*What the task asks*
Using the data below, count the lines where "참을성이" appears, and answer with the number alone.

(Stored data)

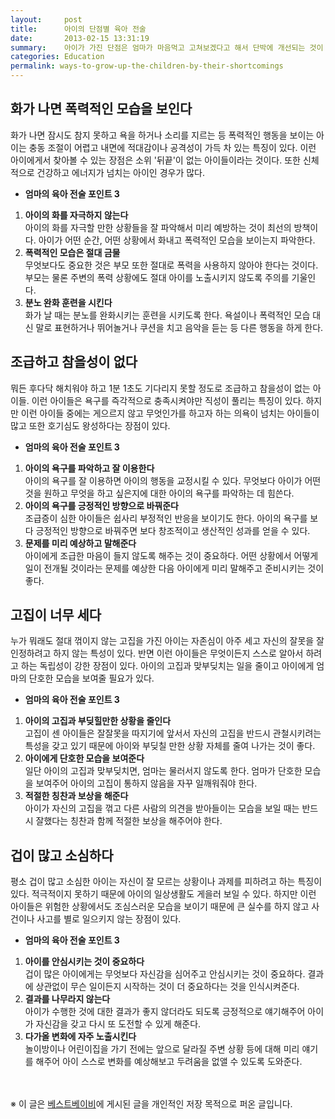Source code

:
 ```yaml
---
layout:     post
title:      아이의 단점별 육아 전술
date:       2013-02-15 13:31:19
summary:    아이가 가진 단점은 엄마가 마음먹고 고쳐보겠다고 해서 단박에 개선되는 것이 아니다. 또한 아이마다 특성이 다르므로 획일적인 육아를 적용해서도 안 된다. 내 아이의 특성 하나하나를 잘 파악하고 그에 알맞은 육아 전술을 펼쳐 나가야 한다. 단점이 크게 부각되어 보이겠지만 분명 장점이 있다는 것도 잊지 않도록 하자.
categories: Education
permalink: ways-to-grow-up-the-children-by-their-shortcomings
---
```


## 화가 나면 폭력적인 모습을 보인다

화가 나면 잠시도 참지 못하고 욕을 하거나 소리를 지르는 등 폭력적인 행동을 보이는 아이는 충동 조절이 어렵고 내면에 적대감이나 공격성이 가득 차 있는 특징이 있다. 이런 아이에게서 찾아볼 수 있는 장점은 소위 '뒤끝'이 없는 아이들이라는 것이다. 또한 신체적으로 건강하고 에너지가 넘치는 아이인 경우가 많다.


* **엄마의 육아 전술 포인트 3**       
1. **아이의 화를 자극하지 않는다**       
아이의 화를 자극할 만한 상황들을 잘 파악해서 미리 예방하는 것이 최선의 방책이다. 아이가 어떤 순간, 어떤 상황에서 화내고 폭력적인 모습을 보이는지 파악한다.
2. **폭력적인 모습은 절대 금물**       
무엇보다도 중요한 것은 부모 또한 절대로 폭력을 사용하지 않아야 한다는 것이다. 부모는 물론 주변의 폭력 상황에도 절대 아이를 노출시키지 않도록 주의를 기울인다.
3. **분노 완화 훈련을 시킨다**       
화가 날 때는 분노를 완화시키는 훈련을 시키도록 한다. 욕설이나 폭력적인 모습 대신 말로 표현하거나 뛰어놀거나 쿠션을 치고 음악을 듣는 등 다른 행동을 하게 한다.



## 조급하고 참을성이 없다

뭐든 후다닥 해치워야 하고 1분 1초도 기다리지 못할 정도로 조급하고 참을성이 없는 아이들. 이런 아이들은 욕구를 즉각적으로 충족시켜야만 직성이 풀리는 특징이 있다. 하지만 이런 아이들 중에는 게으르지 않고 무엇인가를 하고자 하는 의욕이 넘치는 아이들이 많고 또한 호기심도 왕성하다는 장점이 있다.

* **엄마의 육아 전술 포인트 3**       
1. **아이의 욕구를 파악하고 잘 이용한다**       
아이의 욕구를 잘 이용하면 아이의 행동을 교정시킬 수 있다. 무엇보다 아이가 어떤 것을 원하고 무엇을 하고 싶은지에 대한 아이의 욕구를 파악하는 데 힘쓴다.
2. **아이의 욕구를 긍정적인 방향으로 바꿔준다**       
조급증이 심한 아이들은 쉽사리 부정적인 반응을 보이기도 한다. 아이의 욕구를 보다 긍정적인 방향으로 바꿔주면 보다 창조적이고 생산적인 성과를 얻을 수 있다.
3. **문제를 미리 예상하고 말해준다**       
아이에게 조급한 마음이 들지 않도록 해주는 것이 중요하다. 어떤 상황에서 어떻게 일이 전개될 것이라는 문제를 예상한 다음 아이에게 미리 말해주고 준비시키는 것이 좋다.



## 고집이 너무 세다

누가 뭐래도 절대 꺾이지 않는 고집을 가진 아이는 자존심이 아주 세고 자신의 잘못을 잘 인정하려고 하지 않는 특성이 있다. 반면 이런 아이들은 무엇이든지 스스로 알아서 하려고 하는 독립성이 강한 장점이 있다. 아이의 고집과 맞부딪치는 일을 줄이고 아이에게 엄마의 단호한 모습을 보여줄 필요가 있다.

* **엄마의 육아 전술 포인트 3**       
1. **아이의 고집과 부딪힐만한 상황을 줄인다**       
고집이 센 아이들은 잘잘못을 따지기에 앞서서 자신의 고집을 반드시 관철시키려는 특성을 갖고 있기 때문에 아이와 부딪칠 만한 상황 자체를 줄여 나가는 것이 좋다.
2. **아이에게 단호한 모습을 보여준다**       
일단 아이의 고집과 맞부딪치면, 엄마는 물러서지 않도록 한다. 엄마가 단호한 모습을 보여주어 아이의 고집이 통하지 않음을 자꾸 일깨워줘야 한다.
3. **적절한 칭찬과 보상을 해준다**       
아이가 자신의 고집을 꺾고 다른 사람의 의견을 받아들이는 모습을 보일 때는 반드시 잘했다는 칭찬과 함께 적절한 보상을 해주어야 한다.



## 겁이 많고 소심하다

평소 겁이 많고 소심한 아이는 자신이 잘 모르는 상황이나 과제를 피하려고 하는 특징이 있다. 적극적이지 못하기 때문에 아이의 일상생활도 게을러 보일 수 있다. 하지만 이런 아이들은 위험한 상황에서도 조심스러운 모습을 보이기 때문에 큰 실수를 하지 않고 사건이나 사고를 별로 일으키지 않는 장점이 있다.

* **엄마의 육아 전술 포인트 3**       
1. **아이를 안심시키는 것이 중요하다**       
겁이 많은 아이에게는 무엇보다 자신감을 심어주고 안심시키는 것이 중요하다. 결과에 상관없이 무슨 일이든지 시작하는 것이 더 중요하다는 것을 인식시켜준다.
2. **결과를 나무라지 않는다**      
아이가 수행한 것에 대한 결과가 좋지 않더라도 되도록 긍정적으로 얘기해주어 아이가 자신감을 갖고 다시 또 도전할 수 있게 해준다.
3. **다가올 변화에 자주 노출시킨다**       
놀이방이나 어린이집을 가기 전에는 앞으로 달라질 주변 상황 등에 대해 미리 얘기를 해주어 아이 스스로 변화를 예상해보고 두려움을 없앨 수 있도록 도와준다.



<br /><br />
※ 이 글은 [베스트베이비](http://www.ibestbaby.co.kr)에 게시된 글을 개인적인 저장 목적으로 퍼온 글입니다.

*Result of this task*
2